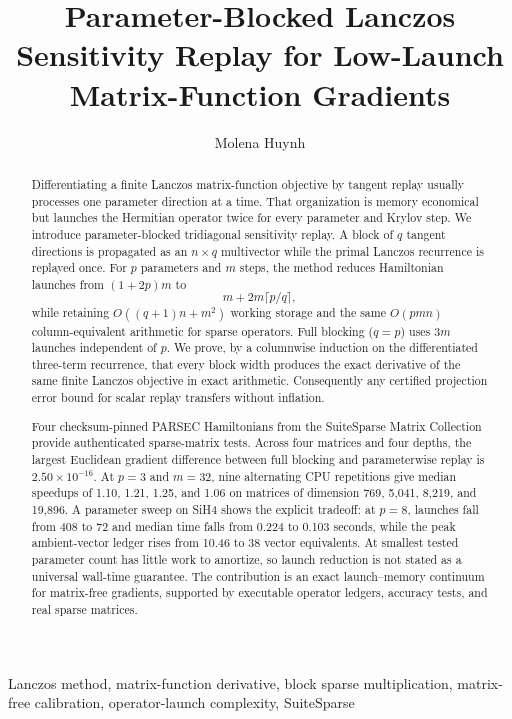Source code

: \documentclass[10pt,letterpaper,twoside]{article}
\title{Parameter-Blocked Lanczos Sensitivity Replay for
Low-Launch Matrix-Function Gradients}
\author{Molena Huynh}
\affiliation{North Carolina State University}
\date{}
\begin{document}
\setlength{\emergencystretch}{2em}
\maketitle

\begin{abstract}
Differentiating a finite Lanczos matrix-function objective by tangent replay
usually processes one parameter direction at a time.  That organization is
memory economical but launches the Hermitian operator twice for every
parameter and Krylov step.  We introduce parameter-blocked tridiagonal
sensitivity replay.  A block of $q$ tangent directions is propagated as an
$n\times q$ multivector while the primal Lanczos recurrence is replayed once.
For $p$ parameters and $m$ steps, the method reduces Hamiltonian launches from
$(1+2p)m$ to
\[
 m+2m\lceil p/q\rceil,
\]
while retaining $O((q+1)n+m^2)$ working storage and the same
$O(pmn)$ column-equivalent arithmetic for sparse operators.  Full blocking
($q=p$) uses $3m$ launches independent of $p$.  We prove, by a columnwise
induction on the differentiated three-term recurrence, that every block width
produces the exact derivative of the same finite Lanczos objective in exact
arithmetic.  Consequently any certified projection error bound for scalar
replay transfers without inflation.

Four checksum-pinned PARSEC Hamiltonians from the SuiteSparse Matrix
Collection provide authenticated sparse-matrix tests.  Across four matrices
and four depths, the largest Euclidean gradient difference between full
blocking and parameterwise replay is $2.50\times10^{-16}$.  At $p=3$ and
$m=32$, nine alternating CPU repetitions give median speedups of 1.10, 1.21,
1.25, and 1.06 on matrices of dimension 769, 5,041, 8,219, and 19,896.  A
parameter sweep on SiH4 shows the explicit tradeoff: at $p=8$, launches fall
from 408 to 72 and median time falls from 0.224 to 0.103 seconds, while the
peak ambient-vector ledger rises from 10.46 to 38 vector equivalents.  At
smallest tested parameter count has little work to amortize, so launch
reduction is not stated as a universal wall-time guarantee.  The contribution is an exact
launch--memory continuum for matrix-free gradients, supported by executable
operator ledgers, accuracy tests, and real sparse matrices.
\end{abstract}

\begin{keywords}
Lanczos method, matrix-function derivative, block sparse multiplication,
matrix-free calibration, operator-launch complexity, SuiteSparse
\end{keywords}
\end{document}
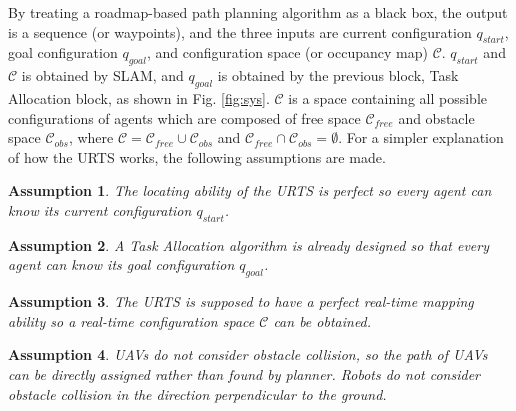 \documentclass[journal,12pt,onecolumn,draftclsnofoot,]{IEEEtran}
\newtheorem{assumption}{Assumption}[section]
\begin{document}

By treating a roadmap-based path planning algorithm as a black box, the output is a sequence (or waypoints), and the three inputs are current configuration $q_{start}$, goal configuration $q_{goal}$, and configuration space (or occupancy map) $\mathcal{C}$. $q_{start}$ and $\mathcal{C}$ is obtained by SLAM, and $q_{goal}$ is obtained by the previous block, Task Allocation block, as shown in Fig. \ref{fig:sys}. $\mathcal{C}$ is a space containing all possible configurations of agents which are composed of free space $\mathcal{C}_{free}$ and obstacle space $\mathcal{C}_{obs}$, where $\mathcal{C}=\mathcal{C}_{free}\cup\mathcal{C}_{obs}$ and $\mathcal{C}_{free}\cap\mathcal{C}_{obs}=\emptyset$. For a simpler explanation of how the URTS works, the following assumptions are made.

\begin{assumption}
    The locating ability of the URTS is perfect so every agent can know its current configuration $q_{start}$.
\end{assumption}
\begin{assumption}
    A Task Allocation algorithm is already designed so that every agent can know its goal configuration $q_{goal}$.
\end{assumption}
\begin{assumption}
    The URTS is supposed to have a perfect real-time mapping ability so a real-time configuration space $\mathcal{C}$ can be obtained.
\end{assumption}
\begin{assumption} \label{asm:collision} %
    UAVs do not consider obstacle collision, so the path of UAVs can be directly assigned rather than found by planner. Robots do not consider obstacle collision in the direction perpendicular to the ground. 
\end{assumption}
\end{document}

---

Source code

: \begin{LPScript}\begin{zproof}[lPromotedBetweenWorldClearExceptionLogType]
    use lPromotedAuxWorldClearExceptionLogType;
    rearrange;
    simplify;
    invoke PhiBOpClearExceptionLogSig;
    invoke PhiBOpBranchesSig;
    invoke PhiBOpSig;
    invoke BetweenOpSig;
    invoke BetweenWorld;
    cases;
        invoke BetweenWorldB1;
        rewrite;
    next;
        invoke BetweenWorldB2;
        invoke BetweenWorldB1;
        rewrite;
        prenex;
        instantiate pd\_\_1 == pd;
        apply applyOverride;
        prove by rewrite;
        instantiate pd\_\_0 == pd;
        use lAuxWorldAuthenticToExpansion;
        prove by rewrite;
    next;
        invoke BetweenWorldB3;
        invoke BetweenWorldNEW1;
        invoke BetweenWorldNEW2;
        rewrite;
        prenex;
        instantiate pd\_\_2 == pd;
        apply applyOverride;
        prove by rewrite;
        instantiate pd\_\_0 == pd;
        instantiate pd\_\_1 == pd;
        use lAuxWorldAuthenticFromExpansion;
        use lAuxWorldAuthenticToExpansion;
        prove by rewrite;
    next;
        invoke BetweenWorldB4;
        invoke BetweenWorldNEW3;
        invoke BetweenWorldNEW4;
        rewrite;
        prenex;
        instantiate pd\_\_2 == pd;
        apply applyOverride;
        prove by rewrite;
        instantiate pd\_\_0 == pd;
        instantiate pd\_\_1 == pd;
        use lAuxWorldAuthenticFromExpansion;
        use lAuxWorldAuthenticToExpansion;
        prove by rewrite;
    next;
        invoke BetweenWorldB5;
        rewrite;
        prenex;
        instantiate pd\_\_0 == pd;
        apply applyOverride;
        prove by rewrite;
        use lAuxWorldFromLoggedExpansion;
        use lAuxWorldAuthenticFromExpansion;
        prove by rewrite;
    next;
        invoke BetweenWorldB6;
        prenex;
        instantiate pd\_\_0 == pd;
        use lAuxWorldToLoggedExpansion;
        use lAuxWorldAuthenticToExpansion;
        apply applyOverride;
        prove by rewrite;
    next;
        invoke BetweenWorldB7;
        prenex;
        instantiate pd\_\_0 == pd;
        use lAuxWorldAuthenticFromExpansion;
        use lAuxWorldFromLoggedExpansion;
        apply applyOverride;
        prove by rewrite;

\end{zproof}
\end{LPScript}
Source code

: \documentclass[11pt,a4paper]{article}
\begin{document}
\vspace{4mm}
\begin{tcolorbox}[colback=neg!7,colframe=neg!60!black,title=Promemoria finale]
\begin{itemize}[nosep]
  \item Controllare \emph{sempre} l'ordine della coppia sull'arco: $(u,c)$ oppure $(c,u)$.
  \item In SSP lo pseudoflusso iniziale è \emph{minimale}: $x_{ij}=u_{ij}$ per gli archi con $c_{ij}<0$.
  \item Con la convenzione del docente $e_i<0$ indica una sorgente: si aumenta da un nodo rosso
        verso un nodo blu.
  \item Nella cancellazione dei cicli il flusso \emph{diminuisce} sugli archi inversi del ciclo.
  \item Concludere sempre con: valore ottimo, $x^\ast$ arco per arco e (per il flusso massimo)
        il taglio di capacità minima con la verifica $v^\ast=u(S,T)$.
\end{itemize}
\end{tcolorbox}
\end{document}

---

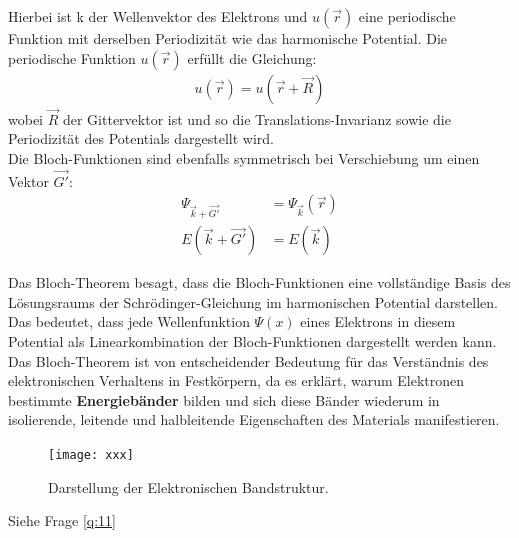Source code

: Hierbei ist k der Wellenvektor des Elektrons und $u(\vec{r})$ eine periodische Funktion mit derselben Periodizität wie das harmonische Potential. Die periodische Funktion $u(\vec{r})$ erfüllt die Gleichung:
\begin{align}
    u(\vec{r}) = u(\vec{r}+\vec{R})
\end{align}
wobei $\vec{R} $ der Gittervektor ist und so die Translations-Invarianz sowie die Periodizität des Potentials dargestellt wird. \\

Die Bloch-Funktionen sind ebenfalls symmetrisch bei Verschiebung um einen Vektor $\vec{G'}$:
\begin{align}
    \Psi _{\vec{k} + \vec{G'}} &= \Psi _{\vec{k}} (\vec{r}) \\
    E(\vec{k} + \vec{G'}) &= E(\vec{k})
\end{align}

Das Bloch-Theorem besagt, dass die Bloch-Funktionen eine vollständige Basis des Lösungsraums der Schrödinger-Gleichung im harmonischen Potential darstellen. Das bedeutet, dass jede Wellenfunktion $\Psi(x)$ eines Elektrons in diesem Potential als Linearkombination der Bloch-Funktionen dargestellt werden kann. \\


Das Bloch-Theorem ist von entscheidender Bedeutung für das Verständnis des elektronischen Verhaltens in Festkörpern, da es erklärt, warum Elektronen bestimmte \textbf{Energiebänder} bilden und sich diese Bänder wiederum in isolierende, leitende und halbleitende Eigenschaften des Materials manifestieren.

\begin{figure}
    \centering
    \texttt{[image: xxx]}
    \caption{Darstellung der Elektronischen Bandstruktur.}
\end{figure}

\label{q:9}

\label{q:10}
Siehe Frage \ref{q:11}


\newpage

DIRECTIONS FOR THIS TASK: Copy from the entries above each line in which the string "emph" can be found.

RESULT BELOW:
  \item Controllare \emph{sempre} l'ordine della coppia sull'arco: $(u,c)$ oppure $(c,u)$.
  \item In SSP lo pseudoflusso iniziale è \emph{minimale}: $x_{ij}=u_{ij}$ per gli archi con $c_{ij}<0$.
  \item Nella cancellazione dei cicli il flusso \emph{diminuisce} sugli archi inversi del ciclo.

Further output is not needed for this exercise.